Timeouts need stage-specific treatment. A test timeout after a captured trace belongs to test triage, while a job-level timeout during dependency installation points toward runner, registry, or step configuration. A workflow global timeout may terminate healthy jobs because another branch hung. Record which clock expired before selecting recovery.
Finally, test the retry controller itself. Feed it labeled synthetic events for assertions, runner loss, cancellation, permission failure, and exhausted attempts. Verify that it never schedules more than the cap, never retries an ineligible deployment, and emits an auditable reason. Recovery automation is production software, and an incorrect loop can cost more than the flakes it was built to contain.
Frequently Asked Questions
Should a test that passes on retry make the CI check green?
That is a release-risk decision. Playwright can report it as flaky while the process still succeeds. Mature teams often allow a small, owned flaky set to remain non-blocking temporarily, but track first-attempt failure separately and enforce an expiry. Critical payment, migration, or security checks may fail the gate on any unsuccessful attempt.
How many test retries should a pull request use?
Start with zero for trustworthy suites or one while diagnosing known intermittency. More attempts rapidly increase latency and the chance that a genuine probabilistic defect eventually passes. Use observed attempt distributions to justify any higher value, and scope it to the affected project or test group.
Can a job rerun prove the original failure was infrastructure?
A green rerun does not prove the diagnosis. A successful fresh job is consistent with an infrastructure transient, but it can also occur when product behavior is nondeterministic. Classification needs evidence from the failed attempt, such as a runner disconnect before tests started, not success alone.

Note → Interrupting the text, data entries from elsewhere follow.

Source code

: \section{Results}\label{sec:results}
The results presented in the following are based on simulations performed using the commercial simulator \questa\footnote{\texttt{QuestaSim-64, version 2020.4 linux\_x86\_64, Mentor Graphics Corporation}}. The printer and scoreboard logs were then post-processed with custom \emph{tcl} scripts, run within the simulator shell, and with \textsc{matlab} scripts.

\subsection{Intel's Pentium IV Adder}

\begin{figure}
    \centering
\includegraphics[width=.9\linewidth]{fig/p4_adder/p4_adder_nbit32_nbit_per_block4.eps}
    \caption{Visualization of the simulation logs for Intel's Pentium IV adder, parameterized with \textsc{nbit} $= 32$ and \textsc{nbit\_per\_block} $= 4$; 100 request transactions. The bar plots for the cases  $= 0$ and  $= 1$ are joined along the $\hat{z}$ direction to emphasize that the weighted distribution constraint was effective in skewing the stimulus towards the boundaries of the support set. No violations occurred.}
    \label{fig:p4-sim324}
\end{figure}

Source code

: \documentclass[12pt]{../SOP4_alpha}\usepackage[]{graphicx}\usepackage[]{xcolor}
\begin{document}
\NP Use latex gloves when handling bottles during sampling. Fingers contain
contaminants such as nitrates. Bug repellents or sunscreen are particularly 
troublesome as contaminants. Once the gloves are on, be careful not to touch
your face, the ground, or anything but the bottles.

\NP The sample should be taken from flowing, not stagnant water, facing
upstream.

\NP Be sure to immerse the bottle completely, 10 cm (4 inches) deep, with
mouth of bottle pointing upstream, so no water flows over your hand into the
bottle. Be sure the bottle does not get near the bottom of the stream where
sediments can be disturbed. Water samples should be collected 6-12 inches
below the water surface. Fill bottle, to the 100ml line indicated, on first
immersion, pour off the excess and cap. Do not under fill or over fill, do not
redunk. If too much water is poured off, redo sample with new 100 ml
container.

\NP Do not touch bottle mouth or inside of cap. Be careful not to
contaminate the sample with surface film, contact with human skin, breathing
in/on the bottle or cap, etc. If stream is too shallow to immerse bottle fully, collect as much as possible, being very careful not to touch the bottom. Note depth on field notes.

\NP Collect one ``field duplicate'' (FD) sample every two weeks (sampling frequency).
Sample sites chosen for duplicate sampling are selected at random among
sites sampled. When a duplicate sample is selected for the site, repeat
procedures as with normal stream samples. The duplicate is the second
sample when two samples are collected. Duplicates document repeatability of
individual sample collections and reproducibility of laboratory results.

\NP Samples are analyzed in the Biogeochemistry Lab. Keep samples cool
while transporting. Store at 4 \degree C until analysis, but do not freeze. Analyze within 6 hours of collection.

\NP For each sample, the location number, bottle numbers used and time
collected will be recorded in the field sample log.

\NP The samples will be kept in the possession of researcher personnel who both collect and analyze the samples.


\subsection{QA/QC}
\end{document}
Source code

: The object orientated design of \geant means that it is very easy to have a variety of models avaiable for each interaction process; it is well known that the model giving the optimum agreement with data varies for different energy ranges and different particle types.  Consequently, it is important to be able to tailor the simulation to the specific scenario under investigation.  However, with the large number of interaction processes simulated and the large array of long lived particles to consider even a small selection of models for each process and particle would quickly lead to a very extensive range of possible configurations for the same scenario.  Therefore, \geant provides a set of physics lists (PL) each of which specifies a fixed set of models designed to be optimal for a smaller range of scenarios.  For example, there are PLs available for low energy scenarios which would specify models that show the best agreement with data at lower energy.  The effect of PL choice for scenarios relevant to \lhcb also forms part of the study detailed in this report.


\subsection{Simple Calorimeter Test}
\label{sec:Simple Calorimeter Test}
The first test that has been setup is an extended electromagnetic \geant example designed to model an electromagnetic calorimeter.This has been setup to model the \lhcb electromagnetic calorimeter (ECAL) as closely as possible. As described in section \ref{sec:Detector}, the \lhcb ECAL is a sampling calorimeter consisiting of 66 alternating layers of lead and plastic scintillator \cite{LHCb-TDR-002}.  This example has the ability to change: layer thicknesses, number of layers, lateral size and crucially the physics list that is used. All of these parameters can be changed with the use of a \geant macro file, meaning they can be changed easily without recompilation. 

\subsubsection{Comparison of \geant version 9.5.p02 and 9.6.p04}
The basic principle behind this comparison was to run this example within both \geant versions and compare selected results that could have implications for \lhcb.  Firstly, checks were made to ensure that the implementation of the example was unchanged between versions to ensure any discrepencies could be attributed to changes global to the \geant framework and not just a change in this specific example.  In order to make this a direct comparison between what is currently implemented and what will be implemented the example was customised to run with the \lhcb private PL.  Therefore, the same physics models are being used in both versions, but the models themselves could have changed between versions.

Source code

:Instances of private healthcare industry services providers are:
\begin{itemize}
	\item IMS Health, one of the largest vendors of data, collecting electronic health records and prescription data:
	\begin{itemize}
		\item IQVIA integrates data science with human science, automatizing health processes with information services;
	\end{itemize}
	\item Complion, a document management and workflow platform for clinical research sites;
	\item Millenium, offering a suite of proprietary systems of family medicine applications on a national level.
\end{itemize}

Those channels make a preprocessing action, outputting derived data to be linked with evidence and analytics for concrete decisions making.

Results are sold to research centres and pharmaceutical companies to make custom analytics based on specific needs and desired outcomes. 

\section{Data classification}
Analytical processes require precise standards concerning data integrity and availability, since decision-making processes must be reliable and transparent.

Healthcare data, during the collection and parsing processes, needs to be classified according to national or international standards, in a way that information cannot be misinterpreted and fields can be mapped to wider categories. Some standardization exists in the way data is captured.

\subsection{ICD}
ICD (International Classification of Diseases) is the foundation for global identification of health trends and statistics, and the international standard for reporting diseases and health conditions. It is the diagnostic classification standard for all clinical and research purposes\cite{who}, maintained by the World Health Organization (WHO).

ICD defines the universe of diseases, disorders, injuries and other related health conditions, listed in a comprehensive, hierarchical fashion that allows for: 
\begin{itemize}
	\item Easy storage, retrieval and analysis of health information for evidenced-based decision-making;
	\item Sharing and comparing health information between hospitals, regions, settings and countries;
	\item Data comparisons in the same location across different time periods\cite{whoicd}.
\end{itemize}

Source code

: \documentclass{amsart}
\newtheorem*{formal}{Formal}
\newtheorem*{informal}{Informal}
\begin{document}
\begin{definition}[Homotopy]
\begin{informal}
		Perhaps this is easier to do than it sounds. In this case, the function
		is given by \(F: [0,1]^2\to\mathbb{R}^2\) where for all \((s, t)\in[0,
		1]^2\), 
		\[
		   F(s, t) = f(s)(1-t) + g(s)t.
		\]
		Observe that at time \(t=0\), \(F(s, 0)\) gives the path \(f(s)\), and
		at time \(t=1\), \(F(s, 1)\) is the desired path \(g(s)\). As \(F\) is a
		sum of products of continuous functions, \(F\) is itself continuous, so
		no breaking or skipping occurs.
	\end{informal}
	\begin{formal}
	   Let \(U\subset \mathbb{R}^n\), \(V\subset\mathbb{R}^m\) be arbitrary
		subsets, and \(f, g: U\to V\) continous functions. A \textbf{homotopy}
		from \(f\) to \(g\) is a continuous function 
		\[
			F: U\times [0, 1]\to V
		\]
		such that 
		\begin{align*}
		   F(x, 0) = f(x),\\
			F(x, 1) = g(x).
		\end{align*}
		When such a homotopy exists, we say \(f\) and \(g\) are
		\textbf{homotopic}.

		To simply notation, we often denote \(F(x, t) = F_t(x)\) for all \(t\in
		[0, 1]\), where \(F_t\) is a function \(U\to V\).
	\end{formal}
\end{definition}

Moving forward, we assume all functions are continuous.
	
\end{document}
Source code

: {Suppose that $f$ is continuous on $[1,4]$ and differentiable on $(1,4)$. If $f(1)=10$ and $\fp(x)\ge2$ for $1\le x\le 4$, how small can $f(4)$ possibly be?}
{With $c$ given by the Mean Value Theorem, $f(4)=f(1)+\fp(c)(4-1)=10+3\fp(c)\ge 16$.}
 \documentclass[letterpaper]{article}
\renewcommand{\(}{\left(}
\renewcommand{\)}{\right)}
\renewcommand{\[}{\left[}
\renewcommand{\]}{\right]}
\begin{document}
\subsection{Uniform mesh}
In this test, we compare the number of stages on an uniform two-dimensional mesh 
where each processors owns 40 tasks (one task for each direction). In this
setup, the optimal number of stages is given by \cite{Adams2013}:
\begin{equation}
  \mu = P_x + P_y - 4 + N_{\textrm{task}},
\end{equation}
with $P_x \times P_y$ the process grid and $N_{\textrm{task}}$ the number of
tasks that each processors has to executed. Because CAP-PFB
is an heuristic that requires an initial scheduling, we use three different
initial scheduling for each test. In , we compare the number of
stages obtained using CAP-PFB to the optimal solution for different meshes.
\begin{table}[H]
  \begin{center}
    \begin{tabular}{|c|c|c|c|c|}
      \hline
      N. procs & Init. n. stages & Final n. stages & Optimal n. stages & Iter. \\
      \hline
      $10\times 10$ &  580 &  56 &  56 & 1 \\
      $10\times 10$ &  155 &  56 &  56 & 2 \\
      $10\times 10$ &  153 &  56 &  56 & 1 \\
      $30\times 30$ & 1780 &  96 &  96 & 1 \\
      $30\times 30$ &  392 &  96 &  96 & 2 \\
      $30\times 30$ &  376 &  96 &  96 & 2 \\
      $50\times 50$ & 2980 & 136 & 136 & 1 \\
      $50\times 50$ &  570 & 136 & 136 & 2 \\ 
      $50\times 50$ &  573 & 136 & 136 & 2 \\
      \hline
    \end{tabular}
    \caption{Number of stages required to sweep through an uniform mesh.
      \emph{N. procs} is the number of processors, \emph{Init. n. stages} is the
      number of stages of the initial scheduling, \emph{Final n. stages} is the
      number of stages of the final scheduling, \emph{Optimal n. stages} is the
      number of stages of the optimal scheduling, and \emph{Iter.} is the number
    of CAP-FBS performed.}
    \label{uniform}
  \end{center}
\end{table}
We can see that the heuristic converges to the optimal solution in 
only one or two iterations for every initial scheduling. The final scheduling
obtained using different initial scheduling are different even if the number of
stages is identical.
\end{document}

Should setup commands have their own shell retry loops?
Only for operations whose transient modes and idempotency are understood, such as a bounded package download retry. A loop inside a step is a third recovery scope and must have logging, backoff, and a cap. Do not wrap migrations or deployments merely because they sometimes fail.
What metric reveals excessive retrying fastest?
First-pass success rate paired with repeated CI minutes is more revealing than final pass rate. A stable final pass rate can conceal worsening flakes, while repeated minutes exposes the operational cost. Break both measures down by test, job, repository, and failure signature.